| What is required |
Write every record out again exactly, and keep images out of it.

| Exercise materials |
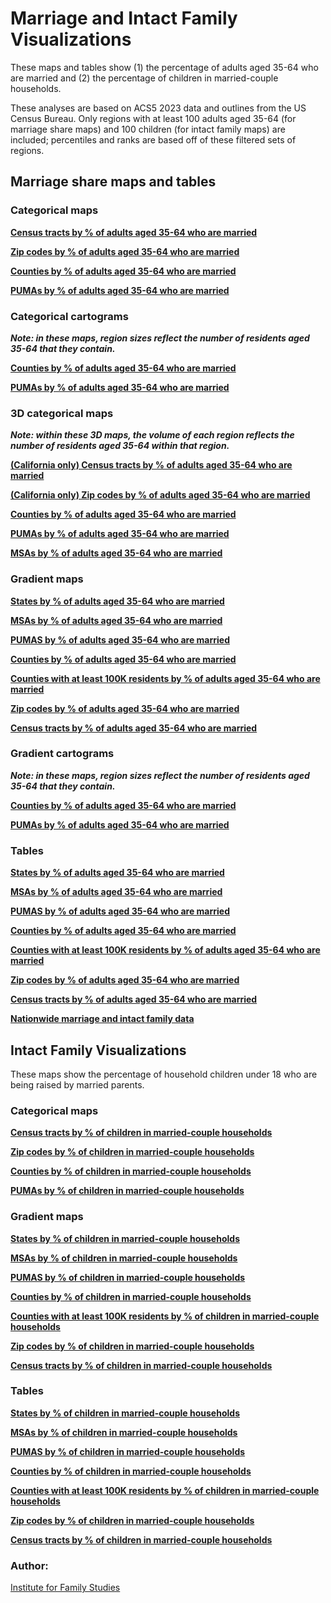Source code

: # Marriage and Intact Family Visualizations

These maps and tables show (1) the percentage of adults aged 35-64 who are married and (2) the percentage of children in married-couple households.

These analyses are based on ACS5 2023 data and outlines from the US Census Bureau. Only regions with at least 100 adults aged 35-64 (for marriage share maps) and 100 children (for intact family maps) are included; percentiles and ranks are based off of these filtered sets of regions.

## Marriage share maps and tables

### Categorical maps

**[Census tracts by % of adults aged 35-64 who are married](acs_maps/pct_35-64_married_tract_categorical_map.html)**

**[Zip codes by % of adults aged 35-64 who are married](acs_maps/pct_35-64_married_zip_categorical_map.html)**

**[Counties by % of adults aged 35-64 who are married](acs_maps/pct_35-64_married_county_categorical_map.html)**

**[PUMAs by % of adults aged 35-64 who are married](acs_maps/pct_35-64_married_puma_categorical_map.html)**

### Categorical cartograms

***Note: in these maps, region sizes reflect the number of residents aged 35-64 that they contain.***

**[Counties by % of adults aged 35-64 who are married](acs_maps/fig_c_county.html)**

**[PUMAs by % of adults aged 35-64 who are married](acs_maps/fig_c_puma.html)**

### 3D categorical maps

***Note: within these 3D maps, the volume of each region reflects the number of residents aged 35-64 within that region.***

**[(California only) Census tracts by % of adults aged 35-64 who are married](acs_maps/Estimates_tracts_percentile_tiled_unfixed_pct_35-64_married_ca_only_pydeck_3d.html)**

**[(California only) Zip codes by % of adults aged 35-64 who are married](acs_maps/Estimates_zips_percentile_tiled_unfixed_pct_35-64_married_ca_only_pydeck_3d.html)**

**[Counties by % of adults aged 35-64 who are married](acs_maps/Estimates_counties_percentile_tiled_unfixed_pct_35-64_married_pydeck_3d.html)**

**[PUMAs by % of adults aged 35-64 who are married](acs_maps/Estimates_pumas_percentile_tiled_unfixed_pct_35-64_married_pydeck_3d.html)**

**[MSAs by % of adults aged 35-64 who are married](acs_maps/Estimates_msas_percentile_tiled_unfixed_pct_35-64_married_pydeck_3d.html)**

### Gradient maps

**[States by % of adults aged 35-64 who are married](acs_maps/pct_35-64_married_state_gradient_map.html)**

**[MSAs by % of adults aged 35-64 who are married](acs_maps/pct_35-64_married_msa_gradient_map.html)**

**[PUMAS by % of adults aged 35-64 who are married](acs_maps/pct_35-64_married_puma_gradient_map.html)**

**[Counties by % of adults aged 35-64 who are married](acs_maps/pct_35-64_married_county_gradient_map.html)**

**[Counties with at least 100K residents by % of adults aged 35-64 who are married](acs_maps/pct_35-64_married_county_larger_gradient_map.html)**

**[Zip codes by % of adults aged 35-64 who are married](acs_maps/pct_35-64_married_zip_gradient_map.html)**

**[Census tracts by % of adults aged 35-64 who are married](acs_maps/pct_35-64_married_tract_gradient_map.html)**

### Gradient cartograms

***Note: in these maps, region sizes reflect the number of residents aged 35-64 that they contain.***

**[Counties by % of adults aged 35-64 who are married](acs_maps/fig_c_gradient_county.html)**

**[PUMAs by % of adults aged 35-64 who are married](acs_maps/fig_c_gradient_puma.html)**

### Tables
**[States by % of adults aged 35-64 who are married](acs_tables/pct_35-64_married_state_table.html)**

**[MSAs by % of adults aged 35-64 who are married](acs_tables/pct_35-64_married_msa_table.html)**

**[PUMAS by % of adults aged 35-64 who are married](acs_tables/pct_35-64_married_puma_table.html)**

**[Counties by % of adults aged 35-64 who are married](acs_tables/pct_35-64_married_county_table.html)**

**[Counties with at least 100K residents by % of adults aged 35-64 who are married](acs_tables/pct_35-64_married_county_larger_table.html)**

**[Zip codes by % of adults aged 35-64 who are married](acs_tables/pct_35-64_married_zip_table.html)**

**[Census tracts by % of adults aged 35-64 who are married](acs_tables/pct_35-64_married_tract_table.html)**

**[Nationwide marriage and intact family data](acs_tables/us_estimates.html)**

## Intact Family Visualizations

These maps show the percentage of household children under 18 who are being raised by married parents.


### Categorical maps

**[Census tracts by % of children in married-couple households](acs_maps/pct_children_raised_by_married_parents_tract_categorical_map.html)**

**[Zip codes by % of children in married-couple households](acs_maps/pct_children_raised_by_married_parents_zip_categorical_map.html)**

**[Counties by % of children in married-couple households](acs_maps/pct_children_raised_by_married_parents_county_categorical_map.html)**

**[PUMAs by % of children in married-couple households](acs_maps/pct_children_raised_by_married_parents_puma_categorical_map.html)**

### Gradient maps

**[States by % of children in married-couple households](acs_maps/pct_children_raised_by_married_parents_state_gradient_map.html)**

**[MSAs by % of children in married-couple households](acs_maps/pct_children_raised_by_married_parents_msa_gradient_map.html)**

**[PUMAS by % of children in married-couple households](acs_maps/pct_children_raised_by_married_parents_puma_gradient_map.html)**

**[Counties by % of children in married-couple households](acs_maps/pct_children_raised_by_married_parents_county_gradient_map.html)**

**[Counties with at least 100K residents by % of children in married-couple households](acs_maps/pct_children_raised_by_married_parents_county_larger_gradient_map.html)**

**[Zip codes by % of children in married-couple households](acs_maps/pct_children_raised_by_married_parents_zip_gradient_map.html)**

**[Census tracts by % of children in married-couple households](acs_maps/pct_children_raised_by_married_parents_tract_gradient_map.html)**

### Tables
**[States by % of children in married-couple households](acs_tables/pct_children_raised_by_married_parents_state_table.html)**

**[MSAs by % of children in married-couple households](acs_tables/pct_children_raised_by_married_parents_msa_table.html)**

**[PUMAS by % of children in married-couple households](acs_tables/pct_children_raised_by_married_parents_puma_table.html)**

**[Counties by % of children in married-couple households](acs_tables/pct_children_raised_by_married_parents_county_table.html)**

**[Counties with at least 100K residents by % of children in married-couple households](acs_tables/pct_children_raised_by_married_parents_county_larger_table.html)**

**[Zip codes by % of children in married-couple households](acs_tables/pct_children_raised_by_married_parents_zip_table.html)**

**[Census tracts by % of children in married-couple households](acs_tables/pct_children_raised_by_married_parents_tract_table.html)**



### Author:
[Institute for Family Studies](https://ifstudies.org)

| Your response |
Source code

: # Marriage and Intact Family Visualizations

These maps and tables show (1) the percentage of adults aged 35-64 who are married and (2) the percentage of children in married-couple households.

These analyses are based on ACS5 2023 data and outlines from the US Census Bureau. Only regions with at least 100 adults aged 35-64 (for marriage share maps) and 100 children (for intact family maps) are included; percentiles and ranks are based off of these filtered sets of regions.

## Marriage share maps and tables

### Categorical maps

**[Census tracts by % of adults aged 35-64 who are married](acs_maps/pct_35-64_married_tract_categorical_map.html)**

**[Zip codes by % of adults aged 35-64 who are married](acs_maps/pct_35-64_married_zip_categorical_map.html)**

**[Counties by % of adults aged 35-64 who are married](acs_maps/pct_35-64_married_county_categorical_map.html)**

**[PUMAs by % of adults aged 35-64 who are married](acs_maps/pct_35-64_married_puma_categorical_map.html)**

### Categorical cartograms

***Note: in these maps, region sizes reflect the number of residents aged 35-64 that they contain.***

**[Counties by % of adults aged 35-64 who are married](acs_maps/fig_c_county.html)**

**[PUMAs by % of adults aged 35-64 who are married](acs_maps/fig_c_puma.html)**

### 3D categorical maps

***Note: within these 3D maps, the volume of each region reflects the number of residents aged 35-64 within that region.***

**[(California only) Census tracts by % of adults aged 35-64 who are married](acs_maps/Estimates_tracts_percentile_tiled_unfixed_pct_35-64_married_ca_only_pydeck_3d.html)**

**[(California only) Zip codes by % of adults aged 35-64 who are married](acs_maps/Estimates_zips_percentile_tiled_unfixed_pct_35-64_married_ca_only_pydeck_3d.html)**

**[Counties by % of adults aged 35-64 who are married](acs_maps/Estimates_counties_percentile_tiled_unfixed_pct_35-64_married_pydeck_3d.html)**

**[PUMAs by % of adults aged 35-64 who are married](acs_maps/Estimates_pumas_percentile_tiled_unfixed_pct_35-64_married_pydeck_3d.html)**

**[MSAs by % of adults aged 35-64 who are married](acs_maps/Estimates_msas_percentile_tiled_unfixed_pct_35-64_married_pydeck_3d.html)**

### Gradient maps

**[States by % of adults aged 35-64 who are married](acs_maps/pct_35-64_married_state_gradient_map.html)**

**[MSAs by % of adults aged 35-64 who are married](acs_maps/pct_35-64_married_msa_gradient_map.html)**

**[PUMAS by % of adults aged 35-64 who are married](acs_maps/pct_35-64_married_puma_gradient_map.html)**

**[Counties by % of adults aged 35-64 who are married](acs_maps/pct_35-64_married_county_gradient_map.html)**

**[Counties with at least 100K residents by % of adults aged 35-64 who are married](acs_maps/pct_35-64_married_county_larger_gradient_map.html)**

**[Zip codes by % of adults aged 35-64 who are married](acs_maps/pct_35-64_married_zip_gradient_map.html)**

**[Census tracts by % of adults aged 35-64 who are married](acs_maps/pct_35-64_married_tract_gradient_map.html)**

### Gradient cartograms

***Note: in these maps, region sizes reflect the number of residents aged 35-64 that they contain.***

**[Counties by % of adults aged 35-64 who are married](acs_maps/fig_c_gradient_county.html)**

**[PUMAs by % of adults aged 35-64 who are married](acs_maps/fig_c_gradient_puma.html)**

### Tables
**[States by % of adults aged 35-64 who are married](acs_tables/pct_35-64_married_state_table.html)**

**[MSAs by % of adults aged 35-64 who are married](acs_tables/pct_35-64_married_msa_table.html)**

**[PUMAS by % of adults aged 35-64 who are married](acs_tables/pct_35-64_married_puma_table.html)**

**[Counties by % of adults aged 35-64 who are married](acs_tables/pct_35-64_married_county_table.html)**

**[Counties with at least 100K residents by % of adults aged 35-64 who are married](acs_tables/pct_35-64_married_county_larger_table.html)**

**[Zip codes by % of adults aged 35-64 who are married](acs_tables/pct_35-64_married_zip_table.html)**

**[Census tracts by % of adults aged 35-64 who are married](acs_tables/pct_35-64_married_tract_table.html)**

**[Nationwide marriage and intact family data](acs_tables/us_estimates.html)**

## Intact Family Visualizations

These maps show the percentage of household children under 18 who are being raised by married parents.


### Categorical maps

**[Census tracts by % of children in married-couple households](acs_maps/pct_children_raised_by_married_parents_tract_categorical_map.html)**

**[Zip codes by % of children in married-couple households](acs_maps/pct_children_raised_by_married_parents_zip_categorical_map.html)**

**[Counties by % of children in married-couple households](acs_maps/pct_children_raised_by_married_parents_county_categorical_map.html)**

**[PUMAs by % of children in married-couple households](acs_maps/pct_children_raised_by_married_parents_puma_categorical_map.html)**

### Gradient maps

**[States by % of children in married-couple households](acs_maps/pct_children_raised_by_married_parents_state_gradient_map.html)**

**[MSAs by % of children in married-couple households](acs_maps/pct_children_raised_by_married_parents_msa_gradient_map.html)**

**[PUMAS by % of children in married-couple households](acs_maps/pct_children_raised_by_married_parents_puma_gradient_map.html)**

**[Counties by % of children in married-couple households](acs_maps/pct_children_raised_by_married_parents_county_gradient_map.html)**

**[Counties with at least 100K residents by % of children in married-couple households](acs_maps/pct_children_raised_by_married_parents_county_larger_gradient_map.html)**

**[Zip codes by % of children in married-couple households](acs_maps/pct_children_raised_by_married_parents_zip_gradient_map.html)**

**[Census tracts by % of children in married-couple households](acs_maps/pct_children_raised_by_married_parents_tract_gradient_map.html)**

### Tables
**[States by % of children in married-couple households](acs_tables/pct_children_raised_by_married_parents_state_table.html)**

**[MSAs by % of children in married-couple households](acs_tables/pct_children_raised_by_married_parents_msa_table.html)**

**[PUMAS by % of children in married-couple households](acs_tables/pct_children_raised_by_married_parents_puma_table.html)**

**[Counties by % of children in married-couple households](acs_tables/pct_children_raised_by_married_parents_county_table.html)**

**[Counties with at least 100K residents by % of children in married-couple households](acs_tables/pct_children_raised_by_married_parents_county_larger_table.html)**

**[Zip codes by % of children in married-couple households](acs_tables/pct_children_raised_by_married_parents_zip_table.html)**

**[Census tracts by % of children in married-couple households](acs_tables/pct_children_raised_by_married_parents_tract_table.html)**



### Author:
[Institute for Family Studies](https://ifstudies.org)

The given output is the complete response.